Mentre essi parlavano di queste cose, Gesù in persona stette in mezzo a loro e disse: «Pace a voi!». Sconvolti e pieni di paura, credevano di vedere un fantasma. Ma egli disse loro: «Perché siete turbati, e perché sorgono dubbi nel vostro cuore? Guardate le mie mani e i miei piedi: sono proprio io! Toccatemi e guardate; un fantasma non ha carne e ossa, come vedete che io ho». Dicendo questo, mostrò loro le mani e i piedi. Ma poiché per la gioia non credevano ancora ed erano pieni di stupore, disse: «Avete qui qualche cosa da mangiare?». Gli offrirono una porzione di pesce arrostito; egli lo prese e lo mangiò davanti a loro.
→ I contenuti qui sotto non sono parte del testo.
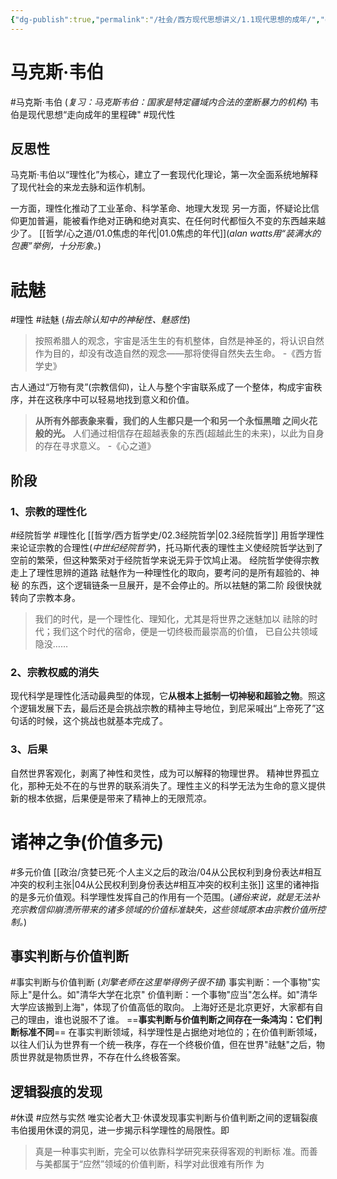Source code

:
 ```yaml
---
{"dg-publish":true,"permalink":"/社会/西方现代思想讲义/1.1现代思想的成年/","dgPassFrontmatter":true}
---
```



# 马克斯·韦伯
#马克斯·韦伯 
(*复习：马克斯韦伯：国家是特定疆域内合法的垄断暴力的机构*)
韦伯是现代思想“走向成年的里程碑"
#现代性 
## 反思性
马克斯·韦伯以“理性化”为核心，建立了一套现代化理论，第一次全面系统地解释了现代社会的来龙去脉和运作机制。

一方面，理性化推动了工业革命、科学革命、地理大发现
另一方面，怀疑论比信仰更加普遍，能被看作绝对正确和绝对真实、在任何时代都恒久不变的东西越来越少了。
[[哲学/心之道/01.0焦虑的年代\|01.0焦虑的年代]](*alan watts用“装满水的包裹”举例，十分形象。*)
# 祛魅
#理性 #祛魅
(*指去除认知中的神秘性、魅惑性*)
>按照希腊人的观念，宇宙是活生生的有机整体，自然是神圣的，将认识自然作为目的，却没有改造自然的观念——那将使得自然失去生命。  -《西方哲学史》

古人通过“万物有灵”(宗教信仰)，让人与整个宇宙联系成了一个整体，构成宇宙秩序，并在这秩序中可以轻易地找到意义和价值。
>**从所有外部表象来看，我们的⼈⽣都只是⼀个和另⼀个永恒⿊暗 之间⽕花般的光。**
人们通过相信存在超越表象的东西(超越此生的未来)，以此为自身的存在寻求意义。              -《心之道》
## 阶段
### 1、宗教的理性化
#经院哲学 #理性化
[[哲学/西方哲学史/02.3经院哲学\|02.3经院哲学]]
用哲学理性来论证宗教的合理性(*中世纪经院哲学*)，托马斯代表的理性主义使经院哲学达到了空前的繁荣，但这种繁荣对于经院哲学来说无异于饮鸠止渴。
经院哲学使得宗教走上了理性思辨的道路
祛魅作为⼀种理性化的取向，要考问的是所有超验的、神秘 的东⻄，这个逻辑链条⼀旦展开，是不会停⽌的。所以袪魅的第⼆阶 段很快就转向了宗教本⾝。
>我们的时代，是⼀个理性化、理知化，尤其是将世界之迷魅加以 祛除的时代；我们这个时代的宿命，便是⼀切终极⽽最崇⾼的价值， 已⾃公共领域隐没……

### 2、宗教权威的消失
现代科学是理性化活动最典型的体现，它**从根本上抵制一切神秘和超验之物**。照这个逻辑发展下去，最后还是会挑战宗教的精神主导地位，到尼采喊出“上帝死了”这句话的时候，这个挑战也就基本完成了。

### 3、后果
自然世界客观化，剥离了神性和灵性，成为可以解释的物理世界。
精神世界孤立化，那种无处不在的与世界的联系消失了。理性主义的科学无法为生命的意义提供新的根本依据，后果便是带来了精神上的无限荒凉。
# 诸神之争(价值多元)
#多元价值 
[[政治/贪婪已死·个人主义之后的政治/04从公民权利到身份表达#相互冲突的权利主张\|04从公民权利到身份表达#相互冲突的权利主张]]
这里的诸神指的是多元价值观。科学理性发挥自己的作用有一个范围。(*通俗来说，就是无法补充宗教信仰崩溃所带来的诸多领域的价值标准缺失，这些领域原本由宗教价值所控制。*)
## 事实判断与价值判断
#事实判断与价值判断
(*刘擎老师在这里举得例子很不错*)
事实判断：一个事物"实际上"是什么。如"清华大学在北京"
价值判断：一个事物"应当"怎么样。如"清华大学应该搬到上海"，体现了价值高低的取向。
上海好还是北京更好，大家都有自己的理由，谁也说服不了谁。
==**事实判断与价值判断之间存在一条鸿沟：它们判断标准不同**==
在事实判断领域，科学理性是占据绝对地位的；在价值判断领域，以往人们认为世界有一个统一秩序，存在一个终极价值，但在世界"祛魅"之后，物质世界就是物质世界，不存在什么终极答案。
## 逻辑裂痕的发现
#休谟 #应然与实然
唯实论者大卫·休谟发现事实判断与价值判断之间的逻辑裂痕
韦伯援用休谟的洞见，进一步揭示科学理性的局限性。即
>真是⼀种事实判断，完全可以依靠科学研究来获得客观的判断标 准。⽽善与美都属于“应然”领域的价值判断，科学对此很难有所作 为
Poi disse: «Sono queste le parole che io vi dissi quando ero ancora con voi: bisogna che si compiano tutte le cose scritte su di me nella legge di Mosè, nei Profeti e nei Salmi». Allora aprì loro la mente per comprendere le Scritture e disse loro: «Così sta scritto: il Cristo patirà e risorgerà dai morti il terzo giorno, e nel suo nome saranno predicati a tutti i popoli la conversione e il perdono dei peccati, cominciando da Gerusalemme. Di questo voi siete testimoni».
Condividere la Parola…
Oggi in questa III Domenica di Pasqua il Vangelo ci offre la possibilità di incontrare Cristo attraverso l’esperienza che due discepoli di ritorno da Èmmaus raccontano agli undici nel cenacolo, proprio in quel momento di condivisione e confronto, Cristo si fa presente in mezzo a loro e si rivolge a tutti con le parole: “Pace a voi”; i discepoli hanno paura, credono di trovarsi difronte un fantasma; allora Gesù li richiama, perché avete paura? sono io, sono Risorto e sono in mezzo a voi! Gesù non è un fantasma mangia con noi, una delle prove della risurrezione è proprio il mangiare, i discepoli testimoniano di aver mangiato con Cristo dopo la risurrezione; la realtà del mangiare insieme è la realtà della comunione, attraverso questo nostro condividere il cibo, condividiamo la vita, Cristo dopo il dolore della passione e della croce condivide la vita con i suoi discepoli.Tante volte anche noi oggi fatichiamo a riconoscere Cristo che vive in mezzo a noi, nei nostri amici, nei nostri fratelli, specialmente negli ultimi, gli abbandonati, abbiamo paura di avvicinarli di stare con loro, di parlare e mangiare con loro, a tutti Cristo dice: “non abbiate paura!”